Les plantes et les champignons produisent des phytotoxines naturelles présentant une alternative à l'utilisation d'herbicides synthétiques. Elles sont biodégradables, plus sûrs pour les organismes non ciblés et ont divers sites d'action.
Les champignons phytopathogènes sont très étudiés comme bio-herbicides, grâce à leur capacité de pénétrer dans les feuilles, de désintégrer leur structure cellulaire et d'induire la production de lésions nécrotiques ou d'auréoles chlorotiques. Parmi les champignons utilisés, on cite les espèces de Phoma, de Fusarium et Trichoderma koningiopsis.
2. Herbicides naturels commercialisés
Les premiers bio-herbicides ont été mis au marché en 1980 aux États-Unis, au Canada, en Ukraine et en Europe.
Parmi les herbicides naturels à base de plantes, des huiles essentielles, des champignons et des molécules isolées disponibles dans le marché, on trouve :
Avenger Organic Weed Killer®, à base de d-Limonène et huile de ricin ;
Organic Interceptor®, à base d’huile de pin ;
NatureCur®, à base d'extrait de noix noire ;
Biosedge®, à base du champignon Puccinia canalicuta ;
GreenMatch EX®, à base d’huile de verveine des Indes ;
Beloukha®, à base des composés de l'huile de colza, l’acide nonanoïque et l’acide pélargonique.

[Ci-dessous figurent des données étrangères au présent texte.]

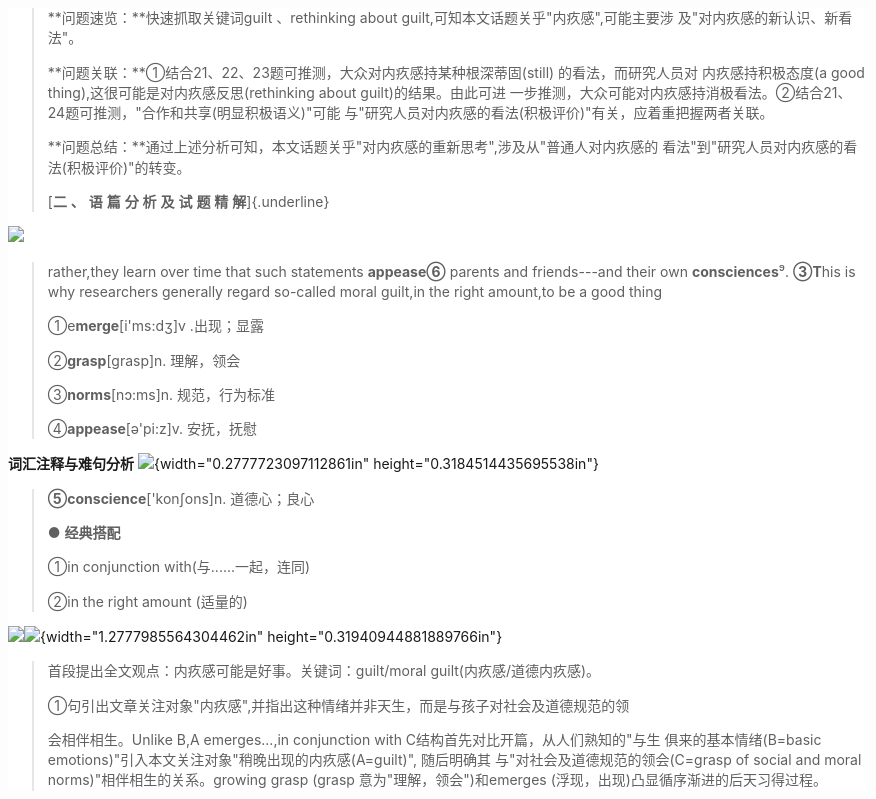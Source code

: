 > **问题速览：**快速抓取关键词guilt 、rethinking about
> guilt,可知本文话题关乎"内疚感",可能主要涉
> 及"对内疚感的新认识、新看法"。
>
> **问题关联：**①结合21、22、23题可推测，大众对内疚感持某种根深蒂固(still)
> 的看法，而研究人员对 内疚感持积极态度(a good
> thing),这很可能是对内疚感反思(rethinking about guilt)的结果。由此可进
> 一步推测，大众可能对内疚感持消极看法。②结合21、24题可推测，"合作和共享(明显积极语义)"可能
> 与"研究人员对内疚感的看法(积极评价)"有关，应着重把握两者关联。
>
> **问题总结：**通过上述分析可知，本文话题关乎"对内疚感的重新思考",涉及从"普通人对内疚感的
> 看法"到"研究人员对内疚感的看法(积极评价)"的转变。
>
> [**二** **、** **语** **篇** **分** **析** **及** **试** **题** **精**
> **解**]{.underline}

![](media/image42.jpeg)

> rather,they learn over time that such statements **appease⑥** parents
> and friends---and their own **consciences**⁹. **③T**his is why
> researchers generally regard so-called moral guilt,in the right
> amount,to be a good thing
>
> ①e**merge**\[i\'ms:dʒ\]v .出现；显露
>
> ②**grasp**\[grasp\]n. 理解，领会
>
> ③**norms**\[nɔ:ms\]n. 规范，行为标准
>
> ④**appease**\[ə\'pi:z\]v. 安抚，抚慰

**词汇注释与难句分析**
![](media/image43.jpeg){width="0.2777723097112861in"
height="0.3184514435695538in"}

> **⑤conscience**\[\'konʃons\]n. 道德心；良心
>
> ● **经典搭配**
>
> ①in conjunction with(与......一起，连同)
>
> ②in the right amount (适量的)

![](media/image44.jpeg)![](media/image45.jpeg){width="1.2777985564304462in"
height="0.31940944881889766in"}

> 首段提出全文观点：内疚感可能是好事。关键词：guilt/moral
> guilt(内疚感/道德内疚感)。
>
> ①句引出文章关注对象"内疚感",并指出这种情绪并非天生，而是与孩子对社会及道德规范的领
>
> 会相伴相生。Unlike B,A emerges\...,in conjunction with
> C结构首先对比开篇，从人们熟知的"与生 俱来的基本情绪(B=basic
> emotions)"引入本文关注对象"稍晚出现的内疚感(A=guilt)", 随后明确其
> 与"对社会及道德规范的领会(C=grasp of social and moral
> norms)"相伴相生的关系。growing grasp (grasp 意为"理解，领会")和emerges
> (浮现，出现)凸显循序渐进的后天习得过程。
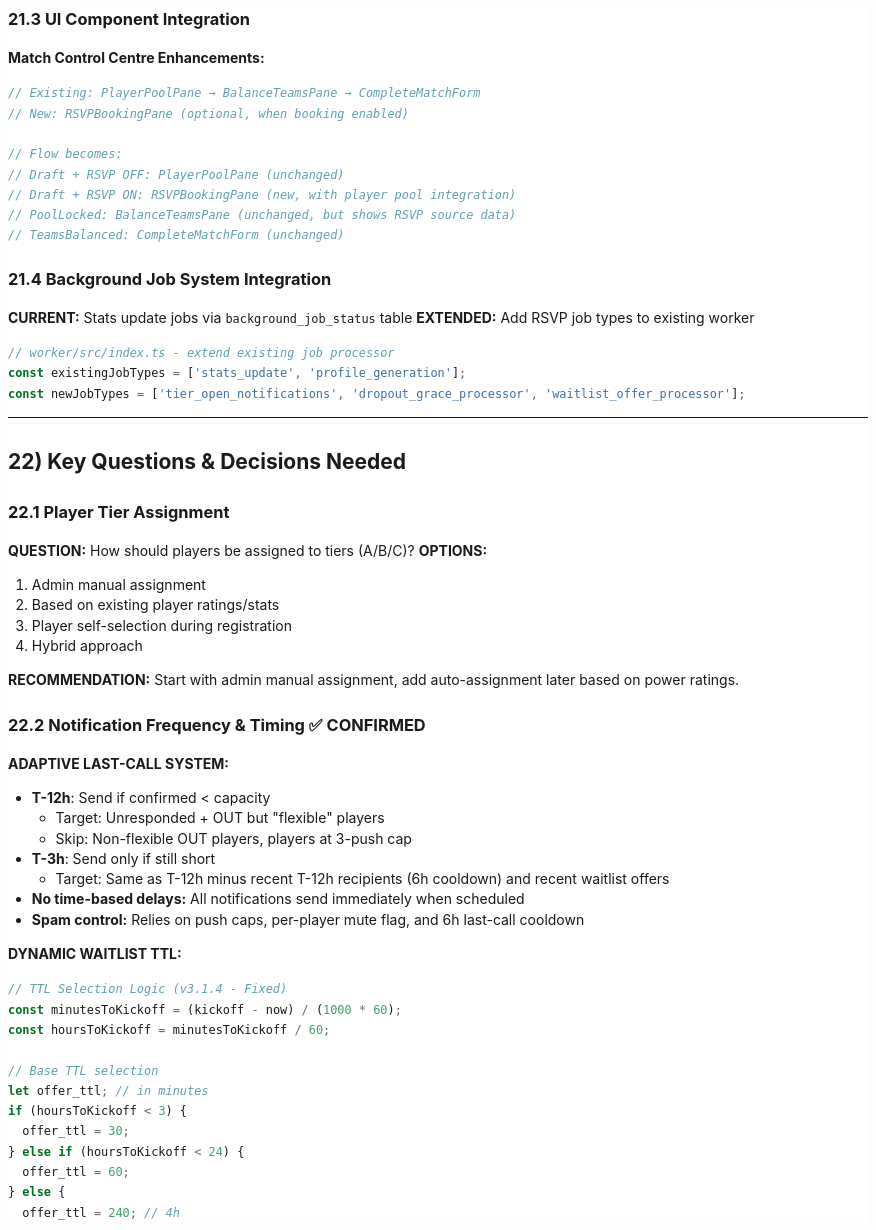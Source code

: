 ### 21.3 UI Component Integration

**Match Control Centre Enhancements:**
```typescript
// Existing: PlayerPoolPane → BalanceTeamsPane → CompleteMatchForm
// New: RSVPBookingPane (optional, when booking enabled)

// Flow becomes:
// Draft + RSVP OFF: PlayerPoolPane (unchanged)
// Draft + RSVP ON: RSVPBookingPane (new, with player pool integration)
// PoolLocked: BalanceTeamsPane (unchanged, but shows RSVP source data)
// TeamsBalanced: CompleteMatchForm (unchanged)
```

### 21.4 Background Job System Integration

**CURRENT:** Stats update jobs via `background_job_status` table
**EXTENDED:** Add RSVP job types to existing worker

```typescript
// worker/src/index.ts - extend existing job processor
const existingJobTypes = ['stats_update', 'profile_generation'];
const newJobTypes = ['tier_open_notifications', 'dropout_grace_processor', 'waitlist_offer_processor'];
```

---

## 22) Key Questions & Decisions Needed

### 22.1 Player Tier Assignment
**QUESTION:** How should players be assigned to tiers (A/B/C)?
**OPTIONS:**
1. Admin manual assignment
2. Based on existing player ratings/stats
3. Player self-selection during registration
4. Hybrid approach

**RECOMMENDATION:** Start with admin manual assignment, add auto-assignment later based on power ratings.

### 22.2 Notification Frequency & Timing ✅ **CONFIRMED**
**ADAPTIVE LAST-CALL SYSTEM:**
- **T-12h**: Send if confirmed < capacity
  - Target: Unresponded + OUT but "flexible" players
  - Skip: Non-flexible OUT players, players at 3-push cap
- **T-3h**: Send only if still short  
  - Target: Same as T-12h minus recent T-12h recipients (6h cooldown) and recent waitlist offers
- **No time-based delays:** All notifications send immediately when scheduled
- **Spam control:** Relies on push caps, per-player mute flag, and 6h last-call cooldown

**DYNAMIC WAITLIST TTL:**
```typescript
// TTL Selection Logic (v3.1.4 - Fixed)
const minutesToKickoff = (kickoff - now) / (1000 * 60);
const hoursToKickoff = minutesToKickoff / 60;

// Base TTL selection
let offer_ttl; // in minutes
if (hoursToKickoff < 3) {
  offer_ttl = 30;
} else if (hoursToKickoff < 24) {
  offer_ttl = 60;  
} else {
  offer_ttl = 240; // 4h
```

En conclusion, les plantes peuvent être utilisées dans l'agriculture comme bio-herbicide, présentant une solution naturelle et durable.
Source :
Article de synthèse : de Souza Barros, V. M., Pedrosa, J. L. F., Gonçalves, D. R., Medeiros, F. C. L. de, Carvalho, G. R., Gonçalves, A. H. & Teixeira, P. V. V. Q. (2021). Herbicides of biological origin: a review. Journal of Horticultural Science and Biotechnology, 96(3), 288–296.